Palliative-intent radiation was performed more frequently in patients with advanced nonsmall-cell lung cancer (NSCLC) and cachexia than those without weight loss. Unfortunately, tumour-directed therapy, whether in a curative or a palliative approach, proves inadequate in improving cachexia patient survival across all stages of the disease.
A team of investigators identified and assessed all patients with NSCLC treated at a tertiary care system from 2006 to 2013 using an Institutional Tumour Registry. The international consensus definition for cachexia was adopted, with staging designated by the registry and positron emission tomography. In addition, the investigators retrospectively assessed radiotherapy delivery and intent.
Overall, 1,330 NSCLC patients were included in the analysis. Curative-intent radiotherapy was equally provided to patients with and without cachexia with NSCLC stages I to III. On the other hand, more patients with stage IV disease and cachexia received palliative radiotherapy compared to those without (74 percent vs 63 percent; p=0.006).
Despite having more cachexia patients receiving tumour-directed radiotherapy with curative or palliative intent, survival remained the same. Moreover, pretreatment cachexia was found to be associated with poorer survival for those with stage III NSCLC receiving curative-intent radiotherapy (median survival, 23.9 vs 15.0 months; p=0.009).

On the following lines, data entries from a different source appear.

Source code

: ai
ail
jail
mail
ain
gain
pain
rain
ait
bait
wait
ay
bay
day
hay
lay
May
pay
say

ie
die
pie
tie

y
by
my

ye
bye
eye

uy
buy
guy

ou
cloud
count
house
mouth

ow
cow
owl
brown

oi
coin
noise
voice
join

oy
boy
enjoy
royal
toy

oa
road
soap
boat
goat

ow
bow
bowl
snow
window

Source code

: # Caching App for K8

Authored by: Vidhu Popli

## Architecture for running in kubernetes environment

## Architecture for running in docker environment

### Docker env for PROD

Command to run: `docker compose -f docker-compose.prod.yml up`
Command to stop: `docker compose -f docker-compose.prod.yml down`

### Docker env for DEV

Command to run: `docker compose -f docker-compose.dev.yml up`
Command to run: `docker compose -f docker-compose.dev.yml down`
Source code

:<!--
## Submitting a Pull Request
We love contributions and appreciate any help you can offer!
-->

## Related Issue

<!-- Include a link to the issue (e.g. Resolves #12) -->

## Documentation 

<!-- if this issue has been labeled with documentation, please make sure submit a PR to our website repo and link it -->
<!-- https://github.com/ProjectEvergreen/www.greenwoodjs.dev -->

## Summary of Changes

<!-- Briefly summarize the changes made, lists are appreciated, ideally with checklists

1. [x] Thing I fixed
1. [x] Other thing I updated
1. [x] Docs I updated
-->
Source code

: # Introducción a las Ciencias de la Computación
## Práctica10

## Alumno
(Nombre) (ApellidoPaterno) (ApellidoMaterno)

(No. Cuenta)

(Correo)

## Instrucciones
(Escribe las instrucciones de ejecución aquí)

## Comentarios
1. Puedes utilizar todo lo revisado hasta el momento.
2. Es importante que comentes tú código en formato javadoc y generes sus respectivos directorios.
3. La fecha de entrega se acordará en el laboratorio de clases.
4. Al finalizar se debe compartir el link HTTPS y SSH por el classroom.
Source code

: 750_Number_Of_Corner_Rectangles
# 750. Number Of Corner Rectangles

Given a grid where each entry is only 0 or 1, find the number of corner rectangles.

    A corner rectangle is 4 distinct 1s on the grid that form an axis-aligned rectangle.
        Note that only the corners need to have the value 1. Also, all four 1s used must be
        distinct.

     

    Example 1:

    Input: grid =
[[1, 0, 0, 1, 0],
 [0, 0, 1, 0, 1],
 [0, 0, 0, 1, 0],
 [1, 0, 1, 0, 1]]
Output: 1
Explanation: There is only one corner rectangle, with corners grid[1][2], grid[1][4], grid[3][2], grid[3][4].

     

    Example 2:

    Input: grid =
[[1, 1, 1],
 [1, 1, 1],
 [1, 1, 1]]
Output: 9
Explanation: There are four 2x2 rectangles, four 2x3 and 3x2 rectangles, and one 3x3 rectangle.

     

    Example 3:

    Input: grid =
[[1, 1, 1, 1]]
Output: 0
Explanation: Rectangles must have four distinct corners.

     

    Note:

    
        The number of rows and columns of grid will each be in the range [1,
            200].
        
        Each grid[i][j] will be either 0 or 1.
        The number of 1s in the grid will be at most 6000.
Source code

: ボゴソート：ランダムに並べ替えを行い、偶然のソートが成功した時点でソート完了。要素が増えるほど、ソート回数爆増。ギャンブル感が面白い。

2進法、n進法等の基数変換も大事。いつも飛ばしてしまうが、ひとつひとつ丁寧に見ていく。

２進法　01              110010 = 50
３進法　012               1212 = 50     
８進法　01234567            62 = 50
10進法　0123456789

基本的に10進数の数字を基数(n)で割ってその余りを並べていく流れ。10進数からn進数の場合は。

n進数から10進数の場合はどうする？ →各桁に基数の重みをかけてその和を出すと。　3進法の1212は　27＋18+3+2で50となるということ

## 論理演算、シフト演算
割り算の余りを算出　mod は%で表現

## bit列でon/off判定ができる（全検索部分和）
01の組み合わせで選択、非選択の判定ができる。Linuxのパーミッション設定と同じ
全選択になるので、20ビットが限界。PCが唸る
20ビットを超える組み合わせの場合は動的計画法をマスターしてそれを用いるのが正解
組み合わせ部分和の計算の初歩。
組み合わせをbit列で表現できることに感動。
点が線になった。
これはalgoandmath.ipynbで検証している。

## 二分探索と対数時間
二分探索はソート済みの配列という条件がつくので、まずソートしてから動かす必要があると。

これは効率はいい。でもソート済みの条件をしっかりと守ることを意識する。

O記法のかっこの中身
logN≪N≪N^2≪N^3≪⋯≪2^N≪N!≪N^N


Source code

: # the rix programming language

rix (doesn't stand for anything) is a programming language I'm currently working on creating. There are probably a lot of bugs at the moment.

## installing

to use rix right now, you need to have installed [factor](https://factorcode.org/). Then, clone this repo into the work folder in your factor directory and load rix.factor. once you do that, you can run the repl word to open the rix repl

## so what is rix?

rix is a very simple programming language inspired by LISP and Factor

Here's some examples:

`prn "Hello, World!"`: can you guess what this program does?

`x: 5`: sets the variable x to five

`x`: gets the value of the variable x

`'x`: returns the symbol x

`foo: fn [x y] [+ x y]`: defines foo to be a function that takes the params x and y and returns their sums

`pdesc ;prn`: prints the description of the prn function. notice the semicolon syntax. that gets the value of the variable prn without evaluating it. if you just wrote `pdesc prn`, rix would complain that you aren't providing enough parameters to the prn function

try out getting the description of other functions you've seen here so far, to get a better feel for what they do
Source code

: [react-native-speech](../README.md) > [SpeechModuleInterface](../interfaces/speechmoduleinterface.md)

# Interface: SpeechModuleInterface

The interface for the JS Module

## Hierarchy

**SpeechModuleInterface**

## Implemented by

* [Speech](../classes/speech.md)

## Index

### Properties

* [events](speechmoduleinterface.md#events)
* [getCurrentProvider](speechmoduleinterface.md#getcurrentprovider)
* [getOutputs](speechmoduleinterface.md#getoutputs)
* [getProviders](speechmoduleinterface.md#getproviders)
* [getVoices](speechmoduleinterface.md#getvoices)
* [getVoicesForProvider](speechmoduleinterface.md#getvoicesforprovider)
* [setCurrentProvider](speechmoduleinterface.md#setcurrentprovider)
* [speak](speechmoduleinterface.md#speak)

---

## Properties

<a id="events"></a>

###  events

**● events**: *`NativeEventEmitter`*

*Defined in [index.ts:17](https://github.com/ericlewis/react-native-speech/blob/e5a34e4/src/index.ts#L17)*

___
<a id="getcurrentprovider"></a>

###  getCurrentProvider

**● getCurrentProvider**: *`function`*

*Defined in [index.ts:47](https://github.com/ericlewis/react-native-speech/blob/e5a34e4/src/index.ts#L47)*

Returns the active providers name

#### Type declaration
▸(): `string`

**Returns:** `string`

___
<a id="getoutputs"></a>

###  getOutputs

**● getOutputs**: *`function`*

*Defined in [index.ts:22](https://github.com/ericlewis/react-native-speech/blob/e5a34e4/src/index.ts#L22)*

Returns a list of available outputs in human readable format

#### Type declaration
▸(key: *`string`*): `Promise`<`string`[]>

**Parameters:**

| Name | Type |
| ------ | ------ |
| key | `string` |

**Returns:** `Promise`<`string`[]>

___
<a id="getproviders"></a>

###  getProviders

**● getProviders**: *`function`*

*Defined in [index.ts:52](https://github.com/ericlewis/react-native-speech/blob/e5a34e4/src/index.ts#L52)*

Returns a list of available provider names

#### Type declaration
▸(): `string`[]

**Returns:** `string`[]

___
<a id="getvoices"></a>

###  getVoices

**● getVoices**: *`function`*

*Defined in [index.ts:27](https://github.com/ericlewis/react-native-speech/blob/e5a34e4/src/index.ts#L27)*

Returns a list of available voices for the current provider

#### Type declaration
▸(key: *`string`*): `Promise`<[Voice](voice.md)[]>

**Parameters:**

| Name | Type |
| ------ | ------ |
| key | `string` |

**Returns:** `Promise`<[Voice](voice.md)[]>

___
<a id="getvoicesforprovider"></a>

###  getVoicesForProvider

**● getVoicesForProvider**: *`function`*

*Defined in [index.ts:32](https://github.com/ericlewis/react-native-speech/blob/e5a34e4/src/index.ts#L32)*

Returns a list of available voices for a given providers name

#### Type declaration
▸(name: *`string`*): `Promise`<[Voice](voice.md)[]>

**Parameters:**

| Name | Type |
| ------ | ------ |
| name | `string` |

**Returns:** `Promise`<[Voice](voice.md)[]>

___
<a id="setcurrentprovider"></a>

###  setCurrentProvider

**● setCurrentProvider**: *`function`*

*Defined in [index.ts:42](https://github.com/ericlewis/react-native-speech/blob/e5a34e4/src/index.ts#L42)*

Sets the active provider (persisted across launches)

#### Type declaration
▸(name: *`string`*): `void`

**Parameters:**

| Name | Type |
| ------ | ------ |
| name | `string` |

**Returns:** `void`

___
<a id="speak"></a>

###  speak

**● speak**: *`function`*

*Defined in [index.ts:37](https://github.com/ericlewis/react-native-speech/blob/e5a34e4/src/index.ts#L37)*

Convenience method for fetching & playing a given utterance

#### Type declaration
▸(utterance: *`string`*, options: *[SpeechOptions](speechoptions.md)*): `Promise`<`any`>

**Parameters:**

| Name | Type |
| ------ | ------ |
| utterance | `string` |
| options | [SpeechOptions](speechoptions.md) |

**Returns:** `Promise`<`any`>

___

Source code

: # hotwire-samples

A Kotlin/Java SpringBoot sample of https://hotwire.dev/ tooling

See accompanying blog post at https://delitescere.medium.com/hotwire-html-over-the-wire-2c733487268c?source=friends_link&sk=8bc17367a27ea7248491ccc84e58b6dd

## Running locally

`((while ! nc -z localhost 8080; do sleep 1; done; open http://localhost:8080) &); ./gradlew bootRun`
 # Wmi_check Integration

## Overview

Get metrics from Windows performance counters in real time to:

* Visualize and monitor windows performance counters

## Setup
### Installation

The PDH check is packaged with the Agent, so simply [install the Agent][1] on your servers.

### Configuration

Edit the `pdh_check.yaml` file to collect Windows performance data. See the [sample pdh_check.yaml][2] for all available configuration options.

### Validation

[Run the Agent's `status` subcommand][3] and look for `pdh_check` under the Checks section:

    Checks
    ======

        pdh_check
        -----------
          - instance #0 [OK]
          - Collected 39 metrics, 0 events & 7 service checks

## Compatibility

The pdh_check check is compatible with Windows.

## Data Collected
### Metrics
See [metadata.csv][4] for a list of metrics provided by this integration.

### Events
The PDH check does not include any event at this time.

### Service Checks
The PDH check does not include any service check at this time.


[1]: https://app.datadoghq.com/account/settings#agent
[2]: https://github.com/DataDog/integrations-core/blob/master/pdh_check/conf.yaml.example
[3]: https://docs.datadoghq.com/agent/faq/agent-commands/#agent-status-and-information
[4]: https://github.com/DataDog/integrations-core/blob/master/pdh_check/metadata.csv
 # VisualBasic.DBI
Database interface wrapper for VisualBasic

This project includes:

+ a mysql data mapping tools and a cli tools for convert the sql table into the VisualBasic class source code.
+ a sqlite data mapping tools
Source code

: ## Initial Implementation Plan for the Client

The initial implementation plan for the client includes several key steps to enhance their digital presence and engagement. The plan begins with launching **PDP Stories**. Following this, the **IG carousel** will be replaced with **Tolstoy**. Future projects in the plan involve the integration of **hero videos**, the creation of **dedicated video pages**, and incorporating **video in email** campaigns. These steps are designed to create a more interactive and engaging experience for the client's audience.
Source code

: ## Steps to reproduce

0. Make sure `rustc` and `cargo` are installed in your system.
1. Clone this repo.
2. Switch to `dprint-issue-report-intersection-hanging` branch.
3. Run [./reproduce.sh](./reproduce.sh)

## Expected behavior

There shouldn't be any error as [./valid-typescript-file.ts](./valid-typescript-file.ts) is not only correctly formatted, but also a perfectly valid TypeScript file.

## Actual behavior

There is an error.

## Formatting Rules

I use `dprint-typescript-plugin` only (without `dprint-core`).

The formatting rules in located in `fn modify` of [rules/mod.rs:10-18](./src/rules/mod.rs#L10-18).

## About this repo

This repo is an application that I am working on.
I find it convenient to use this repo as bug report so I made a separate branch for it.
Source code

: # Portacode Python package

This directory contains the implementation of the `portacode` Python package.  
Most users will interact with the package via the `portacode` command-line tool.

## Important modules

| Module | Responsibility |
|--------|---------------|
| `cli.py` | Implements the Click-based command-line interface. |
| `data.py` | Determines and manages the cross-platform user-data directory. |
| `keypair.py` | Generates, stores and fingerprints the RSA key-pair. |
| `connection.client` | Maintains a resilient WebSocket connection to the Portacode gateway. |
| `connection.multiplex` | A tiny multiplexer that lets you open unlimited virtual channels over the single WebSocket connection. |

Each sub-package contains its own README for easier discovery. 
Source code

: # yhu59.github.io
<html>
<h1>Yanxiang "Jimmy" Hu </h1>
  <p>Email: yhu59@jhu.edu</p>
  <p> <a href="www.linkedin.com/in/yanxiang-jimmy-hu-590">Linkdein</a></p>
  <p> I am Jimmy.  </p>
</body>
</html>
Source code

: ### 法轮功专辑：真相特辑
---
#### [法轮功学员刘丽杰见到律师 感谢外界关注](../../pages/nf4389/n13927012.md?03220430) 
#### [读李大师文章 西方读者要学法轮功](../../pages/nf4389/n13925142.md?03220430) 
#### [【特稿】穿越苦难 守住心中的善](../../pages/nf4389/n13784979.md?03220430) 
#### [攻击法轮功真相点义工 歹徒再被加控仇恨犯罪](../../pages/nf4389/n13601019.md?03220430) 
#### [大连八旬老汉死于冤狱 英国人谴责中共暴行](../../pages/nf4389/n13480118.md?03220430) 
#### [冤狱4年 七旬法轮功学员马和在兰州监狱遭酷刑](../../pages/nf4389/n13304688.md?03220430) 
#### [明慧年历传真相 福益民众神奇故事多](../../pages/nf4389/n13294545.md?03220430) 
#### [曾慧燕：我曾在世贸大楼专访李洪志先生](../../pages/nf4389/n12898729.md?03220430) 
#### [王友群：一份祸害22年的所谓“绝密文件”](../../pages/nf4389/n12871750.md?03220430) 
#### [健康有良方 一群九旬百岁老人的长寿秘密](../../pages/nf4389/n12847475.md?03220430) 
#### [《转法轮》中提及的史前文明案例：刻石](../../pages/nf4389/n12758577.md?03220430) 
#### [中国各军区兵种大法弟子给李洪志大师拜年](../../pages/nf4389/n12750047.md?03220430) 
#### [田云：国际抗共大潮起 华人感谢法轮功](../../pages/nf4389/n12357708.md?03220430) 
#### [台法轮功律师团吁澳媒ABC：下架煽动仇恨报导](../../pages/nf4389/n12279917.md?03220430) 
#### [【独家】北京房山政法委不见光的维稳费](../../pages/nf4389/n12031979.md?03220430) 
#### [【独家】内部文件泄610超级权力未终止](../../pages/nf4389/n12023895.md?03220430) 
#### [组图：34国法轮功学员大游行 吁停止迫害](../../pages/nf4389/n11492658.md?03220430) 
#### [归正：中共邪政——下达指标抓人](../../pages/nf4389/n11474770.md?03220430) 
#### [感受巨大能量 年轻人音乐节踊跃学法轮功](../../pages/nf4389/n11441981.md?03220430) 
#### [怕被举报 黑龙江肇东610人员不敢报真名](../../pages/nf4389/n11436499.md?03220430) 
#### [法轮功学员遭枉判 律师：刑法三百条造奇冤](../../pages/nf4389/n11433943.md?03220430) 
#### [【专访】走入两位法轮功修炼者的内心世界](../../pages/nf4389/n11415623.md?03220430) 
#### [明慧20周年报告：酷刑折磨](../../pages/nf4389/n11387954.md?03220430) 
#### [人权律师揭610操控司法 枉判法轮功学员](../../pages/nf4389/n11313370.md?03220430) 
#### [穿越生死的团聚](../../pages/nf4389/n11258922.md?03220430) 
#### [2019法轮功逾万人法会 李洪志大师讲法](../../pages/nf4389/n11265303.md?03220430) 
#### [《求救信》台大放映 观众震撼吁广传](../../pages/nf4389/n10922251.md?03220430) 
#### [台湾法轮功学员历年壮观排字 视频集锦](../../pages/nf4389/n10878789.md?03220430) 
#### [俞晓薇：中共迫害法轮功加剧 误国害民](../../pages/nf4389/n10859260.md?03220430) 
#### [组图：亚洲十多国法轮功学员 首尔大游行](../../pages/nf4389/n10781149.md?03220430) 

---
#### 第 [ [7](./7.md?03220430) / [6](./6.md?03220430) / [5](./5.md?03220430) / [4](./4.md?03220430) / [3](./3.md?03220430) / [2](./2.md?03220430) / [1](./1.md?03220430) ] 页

In multivariate analysis, pretreatment cachexia showed an independent correlation with reduced survival (hazard ratio, 1.31, 95 percent confidence interval, 1.14‒1.52).
“These findings offer critical information on the appropriate utilization of radiation in the management of patients with NSCLC with cachexia,” the investigators said.
“Cancer cachexia is a syndrome of unintentional weight loss resulting in progressive functional impairment,” according to the investigators.